Abstract: Background The efficacy and safety of vena caval filters in the prevention of pulmonary embolism in patients with proximal deep-vein thrombosis are still a matter of debate.
Methods Using a two-by-two factorial design, we randomly assigned 400 patients with proximal deep-vein thrombosis who were at risk for pulmonary embolism to receive a vena caval filter (200 patients) or no filter (200 patients), and to receive low-molecular-weight heparin (enoxaparin, 195 patients) or unfractionated heparin (205 patients). The rates of recurrent venous thromboembolism, death, and major bleeding were analyzed at day 12 and at two years.

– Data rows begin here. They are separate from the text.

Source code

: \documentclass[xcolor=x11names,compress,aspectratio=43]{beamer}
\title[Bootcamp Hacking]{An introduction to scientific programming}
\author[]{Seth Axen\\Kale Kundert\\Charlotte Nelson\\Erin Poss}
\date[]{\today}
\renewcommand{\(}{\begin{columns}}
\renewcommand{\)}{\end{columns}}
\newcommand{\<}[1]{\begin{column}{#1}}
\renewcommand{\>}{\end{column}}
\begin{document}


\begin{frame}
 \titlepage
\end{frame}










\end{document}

Results At day 12, two patients assigned to receive filters (1.1 percent), as compared with nine patients assigned to receive no filters (4.8 percent), had had symptomatic or asymptomatic pulmonary embolism (odds ratio, 0.22; 95 percent confidence interval, 0.05 to 0.90). At two years, 37 patients assigned to the filter group (20.8 percent), as compared with 21 patients assigned to the no-filter group (11.6 percent), had had recurrent deep-vein thrombosis (odds ratio, 1.87; 95 percent confidence interval, 1.10 to 3.20). There were no significant differences in mortality or the other outcomes. At day 12, three patients assigned to low-molecular-weight heparin (1.6 percent), as compared with eight patients assigned to unfractionated heparin (4.2 percent), had had symptomatic or asymptomatic pulmonary embolism (odds ratio, 0.38; 95 percent confidence interval, 0.10 to 1.38).
Conclusions In high-risk patients with proximal deep-vein thrombosis, the initial beneficial effect of vena caval filters for the prevention of pulmonary embolism was counterbalanced by an excess of recurrent deep-vein thrombosis, without any difference in mortality. Our data also confirmed that low-molecular-weight heparin was as effective and safe as unfractionated heparin for the prevention of pulmonary embolism.
 
Are the Results Valid?
1. Was the assignment of patients to treatments randomized? ( Was allocation concealment maintained?)
Yes, consecutive patients were randomised via a computerised central telephone system, stratified accordong to centre
2. Were all patients who entered the trial properly accounted for and attributed at its conclusion?
2a. Was followup complete?
There were 28 patients who were not followed up at 8-12 days with regards to the primary end-point. Which groups these patients were randomised to is not mentioned
2b. Were patients analyzed in the groups to which they were randomized?
Yes, the analyses were done on an intention to treat basis.
3. Were patients, health workers, and study personnel blind to treatment?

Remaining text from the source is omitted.